Density estimation walks the line between unsupervised learning, feature engineering, and data modeling. Some of the most popular and useful density estimation techniques are mixture models such as Gaussian Mixtures (sklearn.mixture.GaussianMixture), and neighbor-based approaches such as the kernel density estimate (sklearn.neighbors.KernelDensity). Gaussian Mixtures are discussed more fully in the context of clustering, because the technique is also useful as an unsupervised clustering scheme.

Density estimation is a very simple concept, and most people are already familiar with one common density estimation technique: the histogram.

## Kernel Density Estimation

Kernel density estimation in scikit-learn is implemented in the sklearn.neighbors.KernelDensity estimator, which uses the Ball Tree or KD Tree for efficient queries (see Nearest Neighbors for a discussion of these). Though the above example uses a 1D data set for simplicity, kernel density estimation can be performed in any number of dimensions, though in practice the curse of dimensionality causes its performance to degrade in high dimensions.

The kernel density estimator can be used with any of the valid distance metrics (see sklearn.neighbors.DistanceMetric for a list of available metrics), though the results are properly normalized only for the Euclidean metric. One particularly useful metric is the Haversine distance which measures the angular distance between points on a sphere.

In [1]:
from sklearn.neighbors.kde import KernelDensity

KernelDensity?

In [3]:
from sklearn.neighbors.kde import KernelDensity
import numpy as np

X = np.array([[-1, -1], [-2, -1], [-3, -2], [1, 1], [2, 1], [3, 2]])
kde = KernelDensity(kernel='gaussian', bandwidth=0.2).fit(X)

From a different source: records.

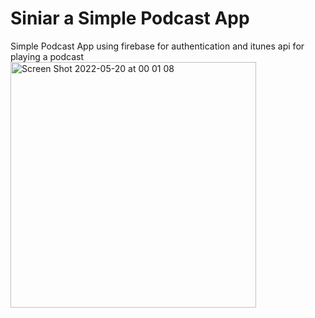 # Siniar a Simple Podcast App
 Simple Podcast App using firebase for authentication and itunes api for playing a podcast
<img width="393" alt="Screen Shot 2022-05-20 at 00 01 08" src="https://user-images.githubusercontent.com/79908524/169356976-c1220a0a-3d7b-46d1-a9e7-2ad7a477b8ed.png">

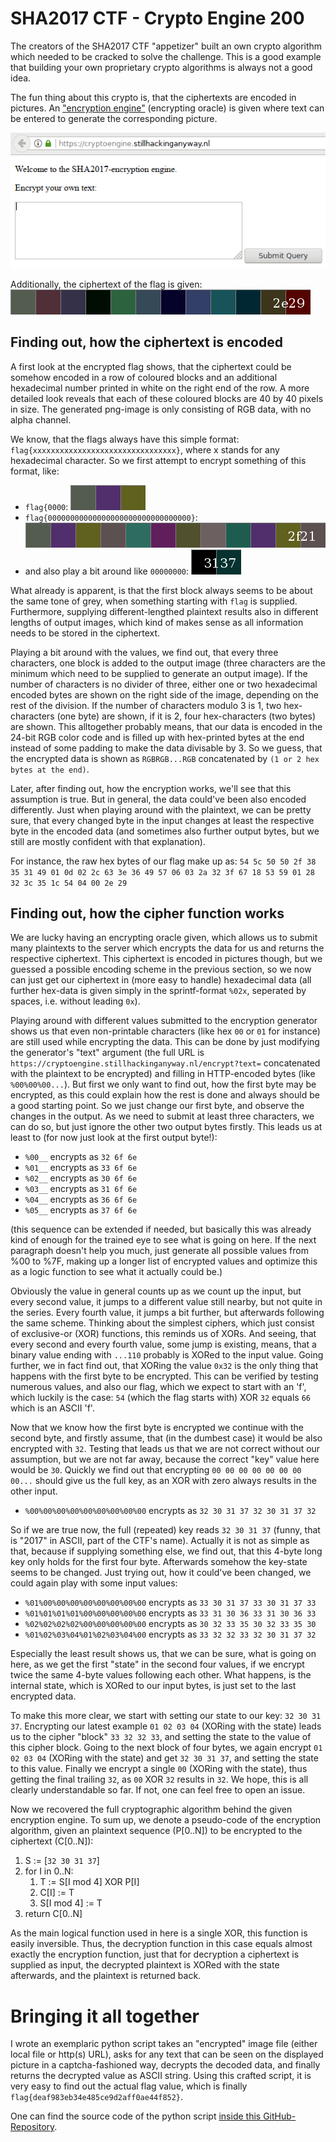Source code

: # SHA2017 CTF - Crypto Engine 200
The creators of the SHA2017 CTF "appetizer" built an own crypto algorithm which needed to be cracked to solve the challenge. This is a good example that building your own proprietary crypto algorithms is always not a good idea.

The fun thing about this crypto is, that the ciphertexts are encoded in pictures. An ["encryption engine"](https://cryptoengine.stillhackinganyway.nl/) (encrypting oracle) is given where text can be entered to generate the corresponding picture.

[![](assets/cryptoengine.png)](https://cryptoengine.stillhackinganyway.nl/)

Additionally, the ciphertext of the flag is given:
[![](assets/flag.png)](https://cryptoengine.stillhackinganyway.nl/flag)

## Finding out, how the ciphertext is encoded

A first look at the encrypted flag shows, that the ciphertext could be somehow encoded in a row of coloured blocks and an additional hexadecimal number printed in white on the right end of the row. A more detailed look reveals that each of these coloured blocks are 40 by 40 pixels in size. The generated png-image is only consisting of RGB data, with no alpha channel.

We know, that the flags always have this simple format: `flag{xxxxxxxxxxxxxxxxxxxxxxxxxxxxxxxx}`, where x stands for any hexadecimal character. So we first attempt to encrypt something of this format, like:
* `flag{0000`: [![](assets/flag_0000.png)](https://cryptoengine.stillhackinganyway.nl/encrypt?text=flag%7B0000)
* `flag{00000000000000000000000000000000}`: [![](assets/flag_manyzeros_.png)](https://cryptoengine.stillhackinganyway.nl/encrypt?text=flag%7B00000000000000000000000000000000%7D)
* and also play a bit around like `00000000`: [![](assets/00000000.png)](https://cryptoengine.stillhackinganyway.nl/encrypt?text=00000000)

What already is apparent, is that the first block always seems to be about the same tone of grey, when something starting with `flag` is supplied. Furthermore, supplying different-lengthed plaintext results also in different lengths of output images, which kind of makes sense as all information needs to be stored in the ciphertext.

Playing a bit around with the values, we find out, that every three characters, one block is added to the output image (three characters are the minimum which need to be supplied to generate an output image). If the number of characters is no divider of three, either one or two hexadecimal encoded bytes are shown on the right side of the image, depending on the rest of the division. If the number of characters modulo 3 is 1, two hex-characters (one byte) are shown, if it is 2, four hex-characters (two bytes) are shown. This alltogether probably means, that our data is encoded in the 24-bit RGB color code and is filled up with hex-printed bytes at the end instead of some padding to make the data divisable by 3. So we guess, that the encrypted data is shown as `RGBRGB...RGB` concatenated by `(1 or 2 hex bytes at the end)`.

Later, after finding out, how the encryption works, we'll see that this assumption is true. But in general, the data could've been also encoded differently. Just when playing around with the plaintext, we can be pretty sure, that every changed byte in the input changes at least the respective byte in the encoded data (and sometimes also further output bytes, but we still are mostly confident with that explanation).

For instance, the raw hex bytes of our flag make up as: `54 5c 50 50 2f 38 35 31 49 01 0d 02 2c 63 3e 36 49 57 06 03 2a 32 3f 67 18 53 59 01 28 32 3c 35 1c 54 04 00 2e 29`

## Finding out, how the cipher function works

We are lucky having an encrypting oracle given, which allows us to submit many plaintexts to the server which encrypts the data for us and returns the respective ciphertext. This ciphertext is encoded in pictures though, but we guessed a possible encoding scheme in the previous section, so we now can just get our ciphertext in (more easy to handle) hexadecimal data (all further hex-data is given simply in the sprintf-format `%02x`, seperated by spaces, i.e. without leading `0x`).

Playing around with different values submitted to the encryption generator shows us that even non-printable characters (like hex `00` or `01` for instance) are still used while encrypting the data. This can be done by just modifying the generator's "text" argument (the full URL is `https://cryptoengine.stillhackinganyway.nl/encrypt?text=` concatenated with the plaintext to be encrypted) and filling in HTTP-encoded bytes (like `%00%00%00...`). But first we only want to find out, how the first byte may be encrypted, as this could explain how the rest is done and always should be a good starting point. So we just change our first byte, and observe the changes in the output. As we need to submit at least three characters, we can do so, but just ignore the other two output bytes firstly. This leads us at least to (for now just look at the first output byte!):

* `%00__` encrypts as `32 6f 6e`
* `%01__` encrypts as `33 6f 6e`
* `%02__` encrypts as `30 6f 6e`
* `%03__` encrypts as `31 6f 6e`
* `%04__` encrypts as `36 6f 6e`
* `%05__` encrypts as `37 6f 6e`

(this sequence can be extended if needed, but basically this was already kind of enough for the trained eye to see what is going on here. If the next paragraph doesn't help you much, just generate all possible values from %00 to %7F, making up a longer list of encrypted values and optimize this as a logic function to see what it actually could be.)

Obviously the value in general counts up as we count up the input, but every second value, it jumps to a different value still nearby, but not quite in the series. Every fourth value, it jumps a bit further, but afterwards following the same scheme. Thinking about the simplest ciphers, which just consist of exclusive-or (XOR) functions, this reminds us of XORs. And seeing, that every second and every fourth value, some jump is existing, means, that a binary value ending with `...110` probably is XORed to the input value. Going further, we in fact find out, that XORing the value `0x32` is the only thing that happens with the first byte to be encrypted. This can be verified by testing numerous values, and also our flag, which we expect to start with an 'f', which luckily is the case: `54` (which the flag starts with) XOR `32` equals `66` which is an ASCII 'f'.

Now that we know how the first byte is encrypted we continue with the second byte, and firstly assume, that (in the dumbest case) it would be also encrypted with `32`. Testing that leads us that we are not correct without our assumption, but we are not far away, because the correct "key" value here would be `30`. Quickly we find out that encrypting `00 00 00 00 00 00 00 00...` should give us the full key, as an XOR with zero always results in the other input.

* `%00%00%00%00%00%00%00%00%00` encrypts as `32 30 31 37 32 30 31 37 32`

So if we are true now, the full (repeated) key reads `32 30 31 37` (funny, that is "2017" in ASCII, part of the CTF's name). Actually it is not as simple as that, because if supplying something else, we find out, that this 4-byte long key only holds for the first four byte. Afterwards somehow the key-state seems to be changed.
Just trying out, how it could've been changed, we could again play with some input values:

* `%01%00%00%00%00%00%00%00%00` encrypts as `33 30 31 37 33 30 31 37 33`
* `%01%01%01%01%00%00%00%00%00` encrypts as `33 31 30 36 33 31 30 36 33`
* `%02%02%02%02%00%00%00%00%00` encrypts as `30 32 33 35 30 32 33 35 30`
* `%01%02%03%04%01%02%03%04%00` encrypts as `33 32 32 33 32 30 31 37 32`

Especially the least result shows us, that we can be sure, what is going on here, as we get the first "state" in the second four values, if we encrypt twice the same 4-byte values following each other. What happens, is the internal state, which is XORed to our input bytes, is just set to the last encrypted data.

To make this more clear, we start with setting our state to our key: `32 30 31 37`. Encrypting our latest example `01 02 03 04` (XORing with the state) leads us to the cipher "block" `33 32 32 33`, and setting the state to the value of this cipher block. Going to the next block of four bytes, we again encrypt `01 02 03 04` (XORing with the state) and get `32 30 31 37`, and setting the state to this value. Finally we encrypt a single `00` (XORing with the state), thus getting the final trailing `32`, as `00` XOR `32` results in `32`. We hope, this is all clearly understandable so far. If not, one can feel free to open an issue.

Now we recovered the full cryptographic algorithm behind the given encryption engine. To sum up, we denote a pseudo-code of the encryption algorithm, given an plaintext sequence (P[0..N]) to be encrypted to the ciphertext (C[0..N]):

1. S := [`32 30 31 37`]
2. for I in 0..N:
	1. T := S[I mod 4] XOR P[I]
	2. C[I] := T
	3. S[I mod 4] := T
3. return C[0..N]

As the main logical function used in here is a single XOR, this function is easily inversible. Thus, the decryption function in this case equals almost exactly the encryption function, just that for decryption a ciphertext is supplied as input, the decrypted plaintext is XORed with the state afterwards, and the plaintext is returned back.

# Bringing it all together

I wrote an exemplaric python script takes an "encrypted" image file (either local file or http(s) URL), asks for any text that can be seen on the displayed picture in a captcha-fashioned way, decrypts the decoded data, and finally returns the decrypted value as ASCII string. Using this crafted script, it is very easy to find out the actual flag value, which is finally `flag{deaf983eb34e485ce9d2aff0ae44f852}`.

One can find the source code of the python script [inside this GitHub-Repository](scripts/shadecrypt.py).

kde.score_samples([[32,4]])

array([-10562.91076071])

In [4]:
kde.sample(1)

array([[ 2.21052437,  1.09216422]])

In [5]:
from sklearn.datasets import load_iris

X, y = load_iris(return_X_y=True)

In [6]:
estimators = []
for c in [0, 1, 2]:
    m = KernelDensity().fit(X[y == c])
    estimators.append(m)
    
for estimator in estimators:
    print estimator.score_samples([X[0]])

[-3.8262878]
[-8.13952384]
[-12.91720053]